WORK ORDER:
A complete response lists each line of the data below that includes the word "GhostableInLibrary".

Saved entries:
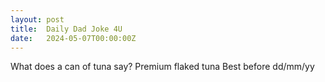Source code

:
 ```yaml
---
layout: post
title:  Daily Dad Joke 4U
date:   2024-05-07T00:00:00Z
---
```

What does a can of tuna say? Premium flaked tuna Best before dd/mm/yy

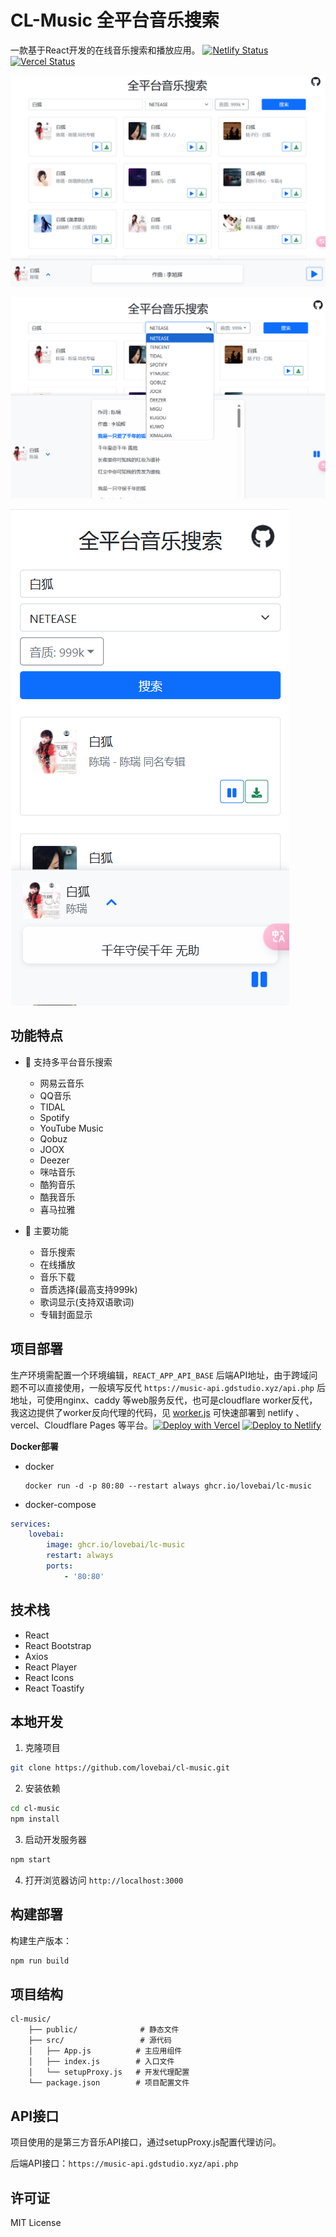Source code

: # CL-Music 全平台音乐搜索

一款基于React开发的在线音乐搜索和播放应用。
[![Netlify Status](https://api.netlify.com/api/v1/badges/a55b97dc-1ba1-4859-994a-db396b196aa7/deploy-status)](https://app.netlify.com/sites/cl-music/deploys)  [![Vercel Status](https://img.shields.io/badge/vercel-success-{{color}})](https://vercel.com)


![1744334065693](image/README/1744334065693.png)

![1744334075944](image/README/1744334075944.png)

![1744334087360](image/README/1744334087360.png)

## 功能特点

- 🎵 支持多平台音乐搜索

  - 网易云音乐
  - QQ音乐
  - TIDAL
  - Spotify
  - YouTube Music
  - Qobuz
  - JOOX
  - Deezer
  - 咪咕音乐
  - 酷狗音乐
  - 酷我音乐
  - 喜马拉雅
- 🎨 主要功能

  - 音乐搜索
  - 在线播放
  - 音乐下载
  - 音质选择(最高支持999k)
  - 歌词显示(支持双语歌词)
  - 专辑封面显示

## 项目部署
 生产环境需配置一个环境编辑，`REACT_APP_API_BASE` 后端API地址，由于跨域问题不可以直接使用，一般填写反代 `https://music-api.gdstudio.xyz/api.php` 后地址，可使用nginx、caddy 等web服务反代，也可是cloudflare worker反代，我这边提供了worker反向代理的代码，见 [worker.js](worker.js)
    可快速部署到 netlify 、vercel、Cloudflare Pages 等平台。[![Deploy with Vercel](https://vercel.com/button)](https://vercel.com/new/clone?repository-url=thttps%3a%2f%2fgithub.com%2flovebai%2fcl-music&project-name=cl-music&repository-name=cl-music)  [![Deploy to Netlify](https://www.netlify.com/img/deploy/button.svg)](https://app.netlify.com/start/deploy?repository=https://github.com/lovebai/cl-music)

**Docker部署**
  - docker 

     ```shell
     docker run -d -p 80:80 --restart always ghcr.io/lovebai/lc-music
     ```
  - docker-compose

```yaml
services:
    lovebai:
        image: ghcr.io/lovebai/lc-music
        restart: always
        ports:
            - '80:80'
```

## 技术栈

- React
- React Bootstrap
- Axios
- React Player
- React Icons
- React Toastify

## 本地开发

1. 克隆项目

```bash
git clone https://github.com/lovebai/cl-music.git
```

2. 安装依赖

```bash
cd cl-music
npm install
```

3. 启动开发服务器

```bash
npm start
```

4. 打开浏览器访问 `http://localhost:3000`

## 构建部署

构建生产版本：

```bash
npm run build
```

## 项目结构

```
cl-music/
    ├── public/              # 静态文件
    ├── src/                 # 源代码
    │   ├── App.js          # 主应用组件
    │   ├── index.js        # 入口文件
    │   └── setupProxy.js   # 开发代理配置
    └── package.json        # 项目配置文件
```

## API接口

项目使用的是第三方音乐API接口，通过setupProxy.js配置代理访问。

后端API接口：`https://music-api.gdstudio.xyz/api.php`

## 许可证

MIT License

==

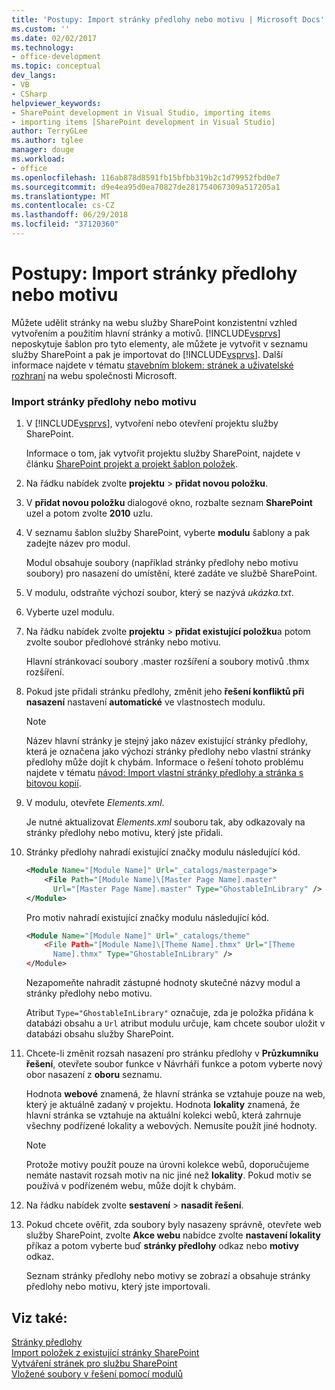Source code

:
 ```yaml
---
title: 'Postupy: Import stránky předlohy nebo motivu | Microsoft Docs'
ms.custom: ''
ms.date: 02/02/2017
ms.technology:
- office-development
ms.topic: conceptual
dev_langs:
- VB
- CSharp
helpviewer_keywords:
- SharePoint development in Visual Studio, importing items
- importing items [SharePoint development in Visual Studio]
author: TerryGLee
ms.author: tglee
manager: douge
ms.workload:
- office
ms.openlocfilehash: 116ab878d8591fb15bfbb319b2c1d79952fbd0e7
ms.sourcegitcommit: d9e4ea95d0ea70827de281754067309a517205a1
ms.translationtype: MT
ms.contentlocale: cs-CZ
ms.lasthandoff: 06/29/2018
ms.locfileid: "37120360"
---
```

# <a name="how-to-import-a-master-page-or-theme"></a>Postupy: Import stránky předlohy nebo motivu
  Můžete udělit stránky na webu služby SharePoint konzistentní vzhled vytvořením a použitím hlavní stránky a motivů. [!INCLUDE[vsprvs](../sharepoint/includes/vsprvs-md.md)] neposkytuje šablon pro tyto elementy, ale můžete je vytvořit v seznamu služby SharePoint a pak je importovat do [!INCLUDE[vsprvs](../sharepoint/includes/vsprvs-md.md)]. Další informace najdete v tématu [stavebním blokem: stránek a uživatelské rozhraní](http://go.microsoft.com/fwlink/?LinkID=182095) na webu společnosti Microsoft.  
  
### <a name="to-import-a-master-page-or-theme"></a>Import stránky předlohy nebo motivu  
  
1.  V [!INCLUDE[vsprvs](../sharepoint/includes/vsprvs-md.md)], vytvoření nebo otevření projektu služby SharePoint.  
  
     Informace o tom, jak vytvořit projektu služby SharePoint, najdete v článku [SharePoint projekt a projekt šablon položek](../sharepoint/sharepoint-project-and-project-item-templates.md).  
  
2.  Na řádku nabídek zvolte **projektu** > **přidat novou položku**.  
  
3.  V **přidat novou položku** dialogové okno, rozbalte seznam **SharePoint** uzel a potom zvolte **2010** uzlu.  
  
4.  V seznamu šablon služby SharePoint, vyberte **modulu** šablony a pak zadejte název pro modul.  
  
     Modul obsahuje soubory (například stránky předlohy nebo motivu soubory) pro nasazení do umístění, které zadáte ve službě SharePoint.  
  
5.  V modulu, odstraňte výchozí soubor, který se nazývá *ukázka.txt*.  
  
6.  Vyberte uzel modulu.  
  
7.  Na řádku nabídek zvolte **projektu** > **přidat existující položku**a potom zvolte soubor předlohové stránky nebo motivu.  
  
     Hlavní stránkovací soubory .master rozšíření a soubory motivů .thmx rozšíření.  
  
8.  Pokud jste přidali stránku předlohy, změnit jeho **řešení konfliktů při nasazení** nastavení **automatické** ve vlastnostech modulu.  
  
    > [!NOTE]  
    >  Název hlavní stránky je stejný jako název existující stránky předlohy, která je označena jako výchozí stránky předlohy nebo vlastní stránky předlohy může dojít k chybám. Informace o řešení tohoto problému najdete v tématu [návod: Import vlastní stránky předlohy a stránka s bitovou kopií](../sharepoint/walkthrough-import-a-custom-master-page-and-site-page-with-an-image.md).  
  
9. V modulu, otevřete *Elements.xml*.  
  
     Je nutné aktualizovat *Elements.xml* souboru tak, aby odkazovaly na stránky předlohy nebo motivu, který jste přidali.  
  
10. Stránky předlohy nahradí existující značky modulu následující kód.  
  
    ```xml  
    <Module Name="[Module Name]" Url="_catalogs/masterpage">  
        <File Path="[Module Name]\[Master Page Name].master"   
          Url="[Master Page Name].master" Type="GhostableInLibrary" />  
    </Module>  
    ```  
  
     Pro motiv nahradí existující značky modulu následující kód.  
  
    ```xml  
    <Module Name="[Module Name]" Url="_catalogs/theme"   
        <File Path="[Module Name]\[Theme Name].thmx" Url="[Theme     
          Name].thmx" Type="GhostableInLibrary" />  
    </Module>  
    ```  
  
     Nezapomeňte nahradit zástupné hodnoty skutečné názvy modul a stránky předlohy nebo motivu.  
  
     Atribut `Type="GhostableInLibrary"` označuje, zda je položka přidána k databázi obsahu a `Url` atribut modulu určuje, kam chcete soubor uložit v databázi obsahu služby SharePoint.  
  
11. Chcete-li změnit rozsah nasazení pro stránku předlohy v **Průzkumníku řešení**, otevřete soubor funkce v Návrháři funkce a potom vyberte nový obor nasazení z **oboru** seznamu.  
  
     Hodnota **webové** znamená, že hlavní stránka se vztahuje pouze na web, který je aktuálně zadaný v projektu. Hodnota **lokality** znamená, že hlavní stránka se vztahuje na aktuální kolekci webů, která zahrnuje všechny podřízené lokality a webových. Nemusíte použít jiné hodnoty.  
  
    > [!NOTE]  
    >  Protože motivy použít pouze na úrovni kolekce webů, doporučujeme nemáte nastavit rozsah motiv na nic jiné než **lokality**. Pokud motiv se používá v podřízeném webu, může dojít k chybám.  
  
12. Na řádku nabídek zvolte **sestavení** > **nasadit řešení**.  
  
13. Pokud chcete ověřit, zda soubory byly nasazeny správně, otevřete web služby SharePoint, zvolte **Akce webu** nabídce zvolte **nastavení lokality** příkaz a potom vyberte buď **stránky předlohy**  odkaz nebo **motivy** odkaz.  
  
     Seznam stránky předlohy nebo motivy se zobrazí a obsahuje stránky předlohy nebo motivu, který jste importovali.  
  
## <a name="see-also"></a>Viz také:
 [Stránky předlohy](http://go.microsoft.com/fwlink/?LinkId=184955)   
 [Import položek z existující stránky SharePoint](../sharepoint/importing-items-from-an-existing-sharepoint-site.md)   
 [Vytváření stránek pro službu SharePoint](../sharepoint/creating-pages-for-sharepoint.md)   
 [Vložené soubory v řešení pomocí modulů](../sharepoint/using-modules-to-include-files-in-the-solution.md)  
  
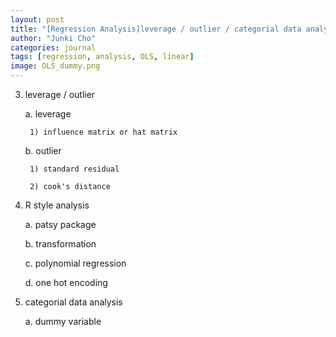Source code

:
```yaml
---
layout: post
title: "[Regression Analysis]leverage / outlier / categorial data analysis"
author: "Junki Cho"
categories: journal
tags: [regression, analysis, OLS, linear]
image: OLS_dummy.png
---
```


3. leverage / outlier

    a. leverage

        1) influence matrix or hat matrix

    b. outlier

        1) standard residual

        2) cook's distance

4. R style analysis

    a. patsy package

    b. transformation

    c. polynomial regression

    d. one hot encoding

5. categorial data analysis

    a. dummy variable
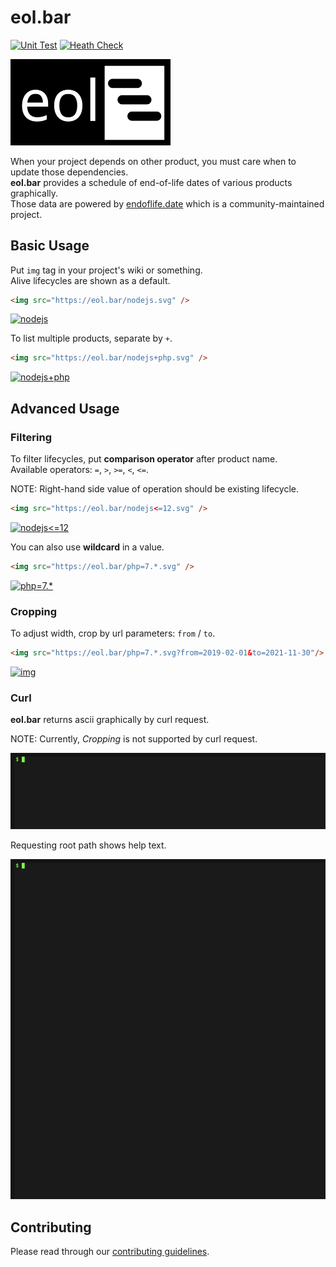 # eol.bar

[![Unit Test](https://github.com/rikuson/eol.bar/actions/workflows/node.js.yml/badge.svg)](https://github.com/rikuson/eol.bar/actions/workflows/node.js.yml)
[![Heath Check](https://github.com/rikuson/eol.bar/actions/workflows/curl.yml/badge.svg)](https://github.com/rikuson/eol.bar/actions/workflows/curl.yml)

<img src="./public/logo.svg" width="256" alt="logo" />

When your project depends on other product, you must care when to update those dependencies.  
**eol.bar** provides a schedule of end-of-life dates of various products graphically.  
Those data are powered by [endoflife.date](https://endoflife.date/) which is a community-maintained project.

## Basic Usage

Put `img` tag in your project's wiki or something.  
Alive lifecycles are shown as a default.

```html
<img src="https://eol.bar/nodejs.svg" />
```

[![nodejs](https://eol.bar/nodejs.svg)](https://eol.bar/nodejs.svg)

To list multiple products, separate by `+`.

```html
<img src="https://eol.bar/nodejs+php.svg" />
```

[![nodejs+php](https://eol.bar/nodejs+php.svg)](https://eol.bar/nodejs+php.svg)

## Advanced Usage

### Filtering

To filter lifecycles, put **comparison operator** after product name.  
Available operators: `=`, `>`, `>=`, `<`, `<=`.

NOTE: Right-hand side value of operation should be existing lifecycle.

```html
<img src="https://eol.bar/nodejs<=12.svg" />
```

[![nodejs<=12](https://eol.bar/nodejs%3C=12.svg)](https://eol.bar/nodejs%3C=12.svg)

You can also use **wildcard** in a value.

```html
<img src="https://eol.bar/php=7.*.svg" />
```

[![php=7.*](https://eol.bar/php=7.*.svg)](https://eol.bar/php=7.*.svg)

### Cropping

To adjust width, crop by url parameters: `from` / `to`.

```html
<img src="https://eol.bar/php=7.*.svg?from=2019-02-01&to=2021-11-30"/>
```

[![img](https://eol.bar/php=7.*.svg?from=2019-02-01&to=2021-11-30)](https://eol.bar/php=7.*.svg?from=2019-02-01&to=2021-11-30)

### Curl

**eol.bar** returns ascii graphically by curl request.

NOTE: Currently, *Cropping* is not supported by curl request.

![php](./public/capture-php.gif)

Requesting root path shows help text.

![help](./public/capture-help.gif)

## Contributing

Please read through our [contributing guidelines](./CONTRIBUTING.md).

...

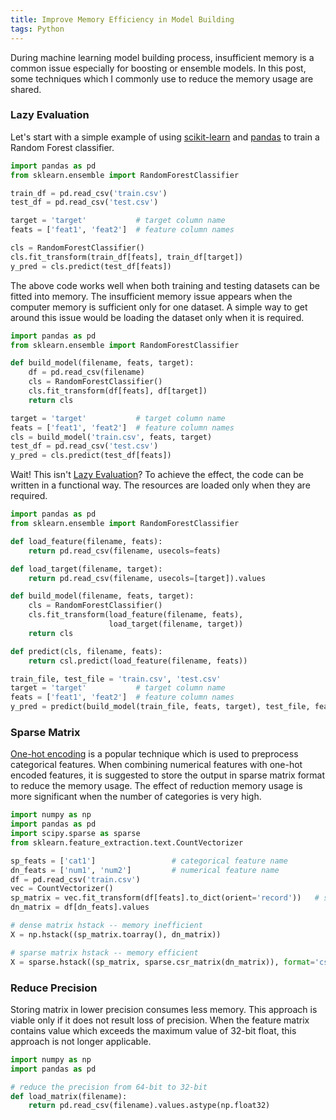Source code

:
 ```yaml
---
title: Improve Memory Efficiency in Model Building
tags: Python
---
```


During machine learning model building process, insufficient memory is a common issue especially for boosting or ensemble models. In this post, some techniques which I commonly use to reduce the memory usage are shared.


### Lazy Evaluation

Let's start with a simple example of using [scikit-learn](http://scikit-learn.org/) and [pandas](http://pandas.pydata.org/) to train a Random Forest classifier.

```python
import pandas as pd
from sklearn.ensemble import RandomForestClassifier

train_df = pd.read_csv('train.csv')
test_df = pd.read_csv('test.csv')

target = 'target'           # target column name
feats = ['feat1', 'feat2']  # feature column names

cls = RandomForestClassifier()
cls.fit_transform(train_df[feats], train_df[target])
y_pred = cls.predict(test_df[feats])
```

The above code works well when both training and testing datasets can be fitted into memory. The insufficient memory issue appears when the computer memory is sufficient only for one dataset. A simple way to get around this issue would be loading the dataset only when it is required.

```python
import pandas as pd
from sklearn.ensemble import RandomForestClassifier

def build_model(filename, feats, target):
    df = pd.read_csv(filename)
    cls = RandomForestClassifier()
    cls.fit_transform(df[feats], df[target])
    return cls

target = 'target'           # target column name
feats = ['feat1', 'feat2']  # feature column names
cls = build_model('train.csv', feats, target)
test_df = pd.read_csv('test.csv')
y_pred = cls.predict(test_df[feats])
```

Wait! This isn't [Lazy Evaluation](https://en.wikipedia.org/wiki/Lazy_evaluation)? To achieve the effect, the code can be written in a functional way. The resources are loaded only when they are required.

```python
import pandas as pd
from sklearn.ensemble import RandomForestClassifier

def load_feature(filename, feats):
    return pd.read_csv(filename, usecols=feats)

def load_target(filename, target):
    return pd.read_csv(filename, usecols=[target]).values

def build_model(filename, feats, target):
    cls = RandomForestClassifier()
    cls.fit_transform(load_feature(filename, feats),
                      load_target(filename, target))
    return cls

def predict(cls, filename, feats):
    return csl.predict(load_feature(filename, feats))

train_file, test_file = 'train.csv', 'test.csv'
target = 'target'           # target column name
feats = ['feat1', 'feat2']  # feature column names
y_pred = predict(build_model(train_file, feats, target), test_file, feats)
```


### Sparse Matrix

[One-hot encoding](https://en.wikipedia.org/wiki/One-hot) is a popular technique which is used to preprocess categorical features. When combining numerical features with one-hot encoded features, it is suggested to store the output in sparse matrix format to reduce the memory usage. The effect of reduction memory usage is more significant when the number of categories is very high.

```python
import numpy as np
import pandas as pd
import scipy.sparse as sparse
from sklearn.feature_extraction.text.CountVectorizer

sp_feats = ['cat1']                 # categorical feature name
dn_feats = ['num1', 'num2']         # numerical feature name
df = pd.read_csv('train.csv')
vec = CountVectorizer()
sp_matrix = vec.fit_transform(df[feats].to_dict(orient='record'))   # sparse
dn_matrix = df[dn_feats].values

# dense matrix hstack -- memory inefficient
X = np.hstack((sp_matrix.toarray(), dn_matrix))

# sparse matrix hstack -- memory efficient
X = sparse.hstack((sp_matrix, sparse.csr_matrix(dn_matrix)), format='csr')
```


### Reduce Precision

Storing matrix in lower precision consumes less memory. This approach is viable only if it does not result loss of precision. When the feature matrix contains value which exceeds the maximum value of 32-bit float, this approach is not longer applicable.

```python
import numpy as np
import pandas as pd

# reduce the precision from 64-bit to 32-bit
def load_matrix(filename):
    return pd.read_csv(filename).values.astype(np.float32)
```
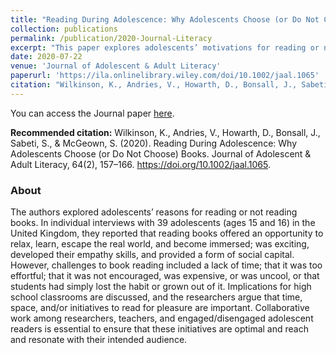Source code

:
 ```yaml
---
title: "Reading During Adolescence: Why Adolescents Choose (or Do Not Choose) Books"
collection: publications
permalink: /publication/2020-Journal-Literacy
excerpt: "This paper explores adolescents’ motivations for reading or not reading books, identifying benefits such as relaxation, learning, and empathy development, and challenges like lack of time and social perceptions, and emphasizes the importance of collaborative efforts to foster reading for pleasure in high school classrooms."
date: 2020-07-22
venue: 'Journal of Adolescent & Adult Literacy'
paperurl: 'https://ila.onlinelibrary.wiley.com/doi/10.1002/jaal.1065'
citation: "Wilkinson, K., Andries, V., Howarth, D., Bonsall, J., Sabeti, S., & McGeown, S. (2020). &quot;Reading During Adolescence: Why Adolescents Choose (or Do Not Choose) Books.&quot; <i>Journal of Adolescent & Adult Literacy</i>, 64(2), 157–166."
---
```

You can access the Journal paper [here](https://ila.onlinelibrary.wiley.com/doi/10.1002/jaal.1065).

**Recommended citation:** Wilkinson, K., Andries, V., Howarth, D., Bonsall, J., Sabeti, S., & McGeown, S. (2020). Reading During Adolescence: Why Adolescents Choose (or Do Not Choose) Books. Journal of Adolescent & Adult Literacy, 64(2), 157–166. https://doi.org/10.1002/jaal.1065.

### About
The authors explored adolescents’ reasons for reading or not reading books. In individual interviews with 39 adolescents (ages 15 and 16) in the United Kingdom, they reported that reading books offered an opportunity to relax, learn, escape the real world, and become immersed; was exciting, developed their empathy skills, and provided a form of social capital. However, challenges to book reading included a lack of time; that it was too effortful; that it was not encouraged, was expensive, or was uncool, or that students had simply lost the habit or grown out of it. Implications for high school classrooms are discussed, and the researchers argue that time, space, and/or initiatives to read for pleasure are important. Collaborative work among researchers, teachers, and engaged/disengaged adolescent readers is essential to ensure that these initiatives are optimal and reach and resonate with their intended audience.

WRITTEN REPLY:
          Url="[Master Page Name].master" Type="GhostableInLibrary" />  
          Name].thmx" Type="GhostableInLibrary" />  
     Atribut `Type="GhostableInLibrary"` označuje, zda je položka přidána k databázi obsahu a `Url` atribut modulu určuje, kam chcete soubor uložit v databázi obsahu služby SharePoint.  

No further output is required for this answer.